(Recorded data)
BEGIN
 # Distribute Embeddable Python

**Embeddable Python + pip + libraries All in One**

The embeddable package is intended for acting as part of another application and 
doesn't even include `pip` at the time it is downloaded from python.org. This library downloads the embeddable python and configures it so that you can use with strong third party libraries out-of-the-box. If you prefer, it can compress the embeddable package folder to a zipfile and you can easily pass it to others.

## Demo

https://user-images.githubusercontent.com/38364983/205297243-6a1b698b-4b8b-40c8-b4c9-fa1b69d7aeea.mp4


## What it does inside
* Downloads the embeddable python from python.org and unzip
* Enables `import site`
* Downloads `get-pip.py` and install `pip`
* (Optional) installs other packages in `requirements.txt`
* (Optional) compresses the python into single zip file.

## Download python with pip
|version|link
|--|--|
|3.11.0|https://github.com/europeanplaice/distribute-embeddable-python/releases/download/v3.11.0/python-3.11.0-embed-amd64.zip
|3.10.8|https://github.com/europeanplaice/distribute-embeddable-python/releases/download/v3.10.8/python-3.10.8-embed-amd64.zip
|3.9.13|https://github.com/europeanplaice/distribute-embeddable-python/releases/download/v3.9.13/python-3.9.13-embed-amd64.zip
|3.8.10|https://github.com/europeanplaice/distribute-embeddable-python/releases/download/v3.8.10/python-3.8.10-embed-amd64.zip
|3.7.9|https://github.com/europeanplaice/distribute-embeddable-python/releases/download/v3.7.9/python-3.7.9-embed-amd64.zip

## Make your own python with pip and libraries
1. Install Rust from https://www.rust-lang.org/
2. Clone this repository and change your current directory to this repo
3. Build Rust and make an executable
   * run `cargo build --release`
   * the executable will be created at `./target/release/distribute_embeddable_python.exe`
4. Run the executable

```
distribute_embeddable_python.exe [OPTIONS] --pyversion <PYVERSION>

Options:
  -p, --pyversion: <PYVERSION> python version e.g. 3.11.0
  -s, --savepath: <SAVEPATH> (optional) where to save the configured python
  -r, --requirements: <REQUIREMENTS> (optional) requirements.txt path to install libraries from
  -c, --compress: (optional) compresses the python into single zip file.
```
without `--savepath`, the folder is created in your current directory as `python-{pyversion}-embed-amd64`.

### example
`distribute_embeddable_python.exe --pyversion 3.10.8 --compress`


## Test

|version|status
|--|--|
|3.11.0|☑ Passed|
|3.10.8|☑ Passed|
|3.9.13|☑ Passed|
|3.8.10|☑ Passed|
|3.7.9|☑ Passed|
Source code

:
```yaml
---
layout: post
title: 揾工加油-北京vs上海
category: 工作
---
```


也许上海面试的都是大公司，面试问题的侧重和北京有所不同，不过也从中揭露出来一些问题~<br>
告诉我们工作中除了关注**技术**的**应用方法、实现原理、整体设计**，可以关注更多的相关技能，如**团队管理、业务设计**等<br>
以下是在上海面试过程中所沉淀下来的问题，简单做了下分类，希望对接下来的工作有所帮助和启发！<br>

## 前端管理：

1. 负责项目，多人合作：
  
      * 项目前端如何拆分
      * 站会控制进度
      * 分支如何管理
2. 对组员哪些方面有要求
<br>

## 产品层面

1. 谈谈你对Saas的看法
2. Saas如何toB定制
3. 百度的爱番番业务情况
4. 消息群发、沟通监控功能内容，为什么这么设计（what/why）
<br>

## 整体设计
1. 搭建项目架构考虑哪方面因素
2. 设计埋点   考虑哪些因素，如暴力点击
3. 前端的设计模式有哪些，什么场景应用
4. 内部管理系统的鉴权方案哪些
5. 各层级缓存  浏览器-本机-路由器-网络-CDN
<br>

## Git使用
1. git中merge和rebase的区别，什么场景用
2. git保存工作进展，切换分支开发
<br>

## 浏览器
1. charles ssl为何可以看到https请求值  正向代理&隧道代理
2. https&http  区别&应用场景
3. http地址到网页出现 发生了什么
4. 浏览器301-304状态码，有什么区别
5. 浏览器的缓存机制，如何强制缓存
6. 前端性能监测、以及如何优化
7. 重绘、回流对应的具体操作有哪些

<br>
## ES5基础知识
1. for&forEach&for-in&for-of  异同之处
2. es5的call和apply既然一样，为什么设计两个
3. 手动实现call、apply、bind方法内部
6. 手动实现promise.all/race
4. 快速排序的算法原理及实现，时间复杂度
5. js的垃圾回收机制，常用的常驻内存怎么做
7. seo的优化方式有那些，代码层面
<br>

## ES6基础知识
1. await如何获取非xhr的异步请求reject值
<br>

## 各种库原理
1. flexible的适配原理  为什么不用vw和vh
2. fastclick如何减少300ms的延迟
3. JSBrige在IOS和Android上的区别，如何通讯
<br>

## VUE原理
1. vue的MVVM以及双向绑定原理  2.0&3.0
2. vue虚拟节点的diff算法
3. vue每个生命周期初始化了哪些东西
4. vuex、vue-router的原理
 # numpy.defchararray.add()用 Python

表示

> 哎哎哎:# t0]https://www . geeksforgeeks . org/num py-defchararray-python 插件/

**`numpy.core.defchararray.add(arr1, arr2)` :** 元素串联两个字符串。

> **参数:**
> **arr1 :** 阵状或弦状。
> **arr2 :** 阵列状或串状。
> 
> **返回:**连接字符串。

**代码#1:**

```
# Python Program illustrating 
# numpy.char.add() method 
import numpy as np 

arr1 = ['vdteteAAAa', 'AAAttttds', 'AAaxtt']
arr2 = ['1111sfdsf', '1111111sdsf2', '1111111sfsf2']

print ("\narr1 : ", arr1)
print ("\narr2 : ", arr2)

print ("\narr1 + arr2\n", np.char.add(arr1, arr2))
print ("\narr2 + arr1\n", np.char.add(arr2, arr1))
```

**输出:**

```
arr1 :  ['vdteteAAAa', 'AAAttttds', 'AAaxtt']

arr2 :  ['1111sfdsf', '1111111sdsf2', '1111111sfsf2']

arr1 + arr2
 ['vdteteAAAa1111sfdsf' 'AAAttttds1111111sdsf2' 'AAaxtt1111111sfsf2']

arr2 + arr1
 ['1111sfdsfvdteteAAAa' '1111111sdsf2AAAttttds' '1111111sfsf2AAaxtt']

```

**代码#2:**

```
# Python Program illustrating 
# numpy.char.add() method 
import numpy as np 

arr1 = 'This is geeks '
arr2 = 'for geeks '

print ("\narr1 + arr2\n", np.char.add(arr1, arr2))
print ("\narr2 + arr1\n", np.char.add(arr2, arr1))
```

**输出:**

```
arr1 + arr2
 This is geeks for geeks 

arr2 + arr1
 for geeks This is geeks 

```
END
> **Directions**
Working through the data above, find every line holding "pyversion" and copy it.

> **Answer to the exercise**
distribute_embeddable_python.exe [OPTIONS] --pyversion <PYVERSION>
  -p, --pyversion: <PYVERSION> python version e.g. 3.11.0
without `--savepath`, the folder is created in your current directory as `python-{pyversion}-embed-amd64`.
`distribute_embeddable_python.exe --pyversion 3.10.8 --compress`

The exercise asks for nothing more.